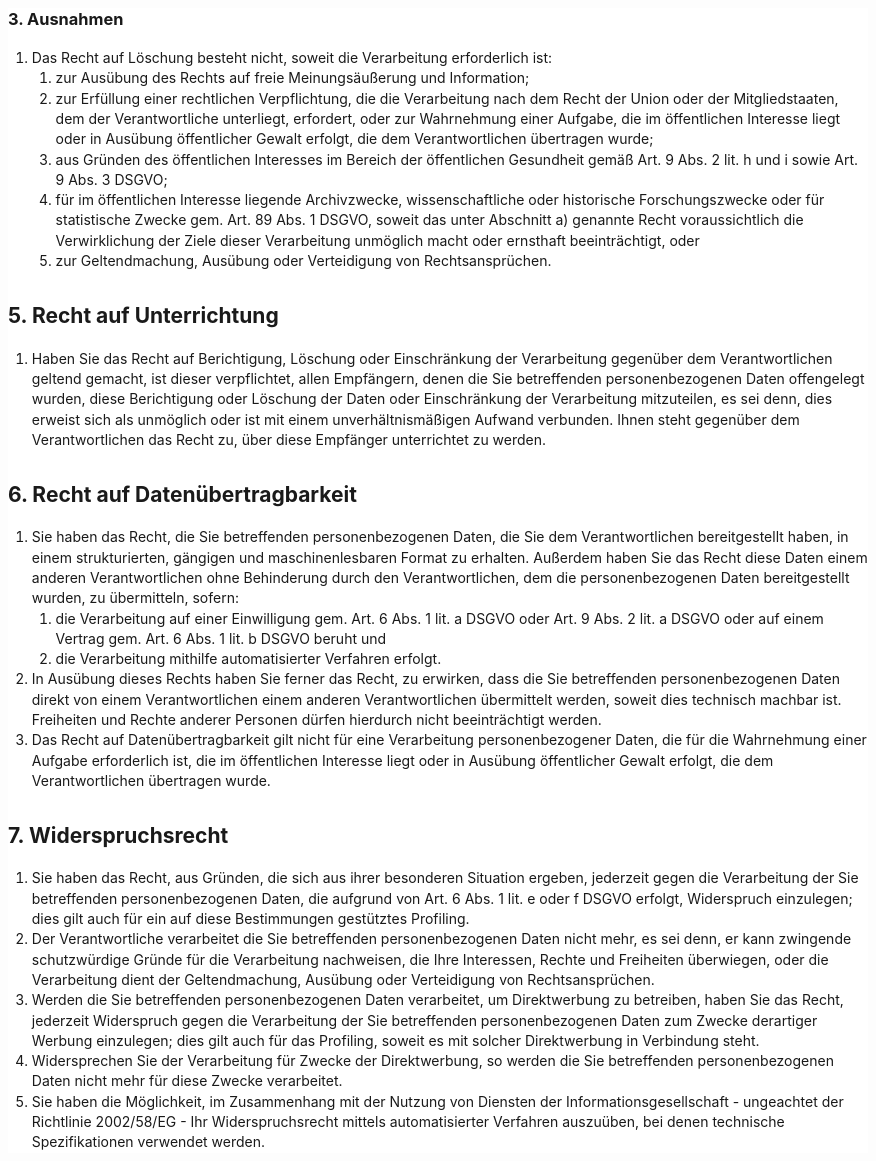 ### 3. Ausnahmen

1. Das Recht auf Löschung besteht nicht, soweit die Verarbeitung erforderlich ist:
    1. zur Ausübung des Rechts auf freie Meinungsäußerung und Information;
    2. zur Erfüllung einer rechtlichen Verpflichtung, die die Verarbeitung nach dem Recht der Union oder der Mitgliedstaaten, dem der Verantwortliche unterliegt, erfordert, oder zur Wahrnehmung einer Aufgabe, die im öffentlichen Interesse liegt oder in Ausübung öffentlicher Gewalt erfolgt, die dem Verantwortlichen übertragen wurde;
    3. aus Gründen des öffentlichen Interesses im Bereich der öffentlichen Gesundheit gemäß Art. 9 Abs. 2 lit. h und i sowie Art. 9 Abs. 3 DSGVO;
    4. für im öffentlichen Interesse liegende Archivzwecke, wissenschaftliche oder historische Forschungszwecke oder für statistische Zwecke gem. Art. 89 Abs. 1 DSGVO, soweit das unter Abschnitt a) genannte Recht voraussichtlich die Verwirklichung der Ziele dieser Verarbeitung unmöglich macht oder ernsthaft beeinträchtigt, oder
    5. zur Geltendmachung, Ausübung oder Verteidigung von Rechtsansprüchen.

## 5. Recht auf Unterrichtung

1. Haben Sie das Recht auf Berichtigung, Löschung oder Einschränkung der Verarbeitung gegenüber dem Verantwortlichen geltend gemacht, ist dieser verpflichtet, allen Empfängern, denen die Sie betreffenden personenbezogenen Daten offengelegt wurden, diese Berichtigung oder Löschung der Daten oder Einschränkung der Verarbeitung mitzuteilen, es sei denn, dies erweist sich als unmöglich oder ist mit einem unverhältnismäßigen Aufwand verbunden.
Ihnen steht gegenüber dem Verantwortlichen das Recht zu, über diese Empfänger unterrichtet zu werden.

## 6. Recht auf Datenübertragbarkeit

1. Sie haben das Recht, die Sie betreffenden personenbezogenen Daten, die Sie dem Verantwortlichen bereitgestellt haben, in einem strukturierten, gängigen und maschinenlesbaren Format zu erhalten. Außerdem haben Sie das Recht diese Daten einem anderen Verantwortlichen ohne Behinderung durch den Verantwortlichen, dem die personenbezogenen Daten bereitgestellt wurden, zu übermitteln, sofern:
    1. die Verarbeitung auf einer Einwilligung gem. Art. 6 Abs. 1 lit. a DSGVO oder Art. 9 Abs. 2 lit. a DSGVO oder auf einem Vertrag gem. Art. 6 Abs. 1 lit. b DSGVO beruht und
    2. die Verarbeitung mithilfe automatisierter Verfahren erfolgt.
2. In Ausübung dieses Rechts haben Sie ferner das Recht, zu erwirken, dass die Sie betreffenden personenbezogenen Daten direkt von einem Verantwortlichen einem anderen Verantwortlichen übermittelt werden, soweit dies technisch machbar ist. Freiheiten und Rechte anderer Personen dürfen hierdurch nicht beeinträchtigt werden.
3. Das Recht auf Datenübertragbarkeit gilt nicht für eine Verarbeitung personenbezogener Daten, die für die Wahrnehmung einer Aufgabe erforderlich ist, die im öffentlichen Interesse liegt oder in Ausübung öffentlicher Gewalt erfolgt, die dem Verantwortlichen übertragen wurde.

## 7. Widerspruchsrecht

1. Sie haben das Recht, aus Gründen, die sich aus ihrer besonderen Situation ergeben, jederzeit gegen die Verarbeitung der Sie betreffenden personenbezogenen Daten, die aufgrund von Art. 6 Abs. 1 lit. e oder f DSGVO erfolgt, Widerspruch einzulegen; dies gilt auch für ein auf diese Bestimmungen gestütztes Profiling.
2. Der Verantwortliche verarbeitet die Sie betreffenden personenbezogenen Daten nicht mehr, es sei denn, er kann zwingende schutzwürdige Gründe für die Verarbeitung nachweisen, die Ihre Interessen, Rechte und Freiheiten überwiegen, oder die Verarbeitung dient der Geltendmachung, Ausübung oder Verteidigung von Rechtsansprüchen.
3. Werden die Sie betreffenden personenbezogenen Daten verarbeitet, um Direktwerbung zu betreiben, haben Sie das Recht, jederzeit Widerspruch gegen die Verarbeitung der Sie betreffenden personenbezogenen Daten zum Zwecke derartiger Werbung einzulegen; dies gilt auch für das Profiling, soweit es mit solcher Direktwerbung in Verbindung steht.
4. Widersprechen Sie der Verarbeitung für Zwecke der Direktwerbung, so werden die Sie betreffenden personenbezogenen Daten nicht mehr für diese Zwecke verarbeitet.
5. Sie haben die Möglichkeit, im Zusammenhang mit der Nutzung von Diensten der Informationsgesellschaft - ungeachtet der Richtlinie 2002/58/EG - Ihr Widerspruchsrecht mittels automatisierter Verfahren auszuüben, bei denen technische Spezifikationen verwendet werden.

How to complete this task: In the listing above, find each line with the word "einzulegen" and copy it.

Solution to this problem:
1. Sie haben das Recht, aus Gründen, die sich aus ihrer besonderen Situation ergeben, jederzeit gegen die Verarbeitung der Sie betreffenden personenbezogenen Daten, die aufgrund von Art. 6 Abs. 1 lit. e oder f DSGVO erfolgt, Widerspruch einzulegen; dies gilt auch für ein auf diese Bestimmungen gestütztes Profiling.
3. Werden die Sie betreffenden personenbezogenen Daten verarbeitet, um Direktwerbung zu betreiben, haben Sie das Recht, jederzeit Widerspruch gegen die Verarbeitung der Sie betreffenden personenbezogenen Daten zum Zwecke derartiger Werbung einzulegen; dies gilt auch für das Profiling, soweit es mit solcher Direktwerbung in Verbindung steht.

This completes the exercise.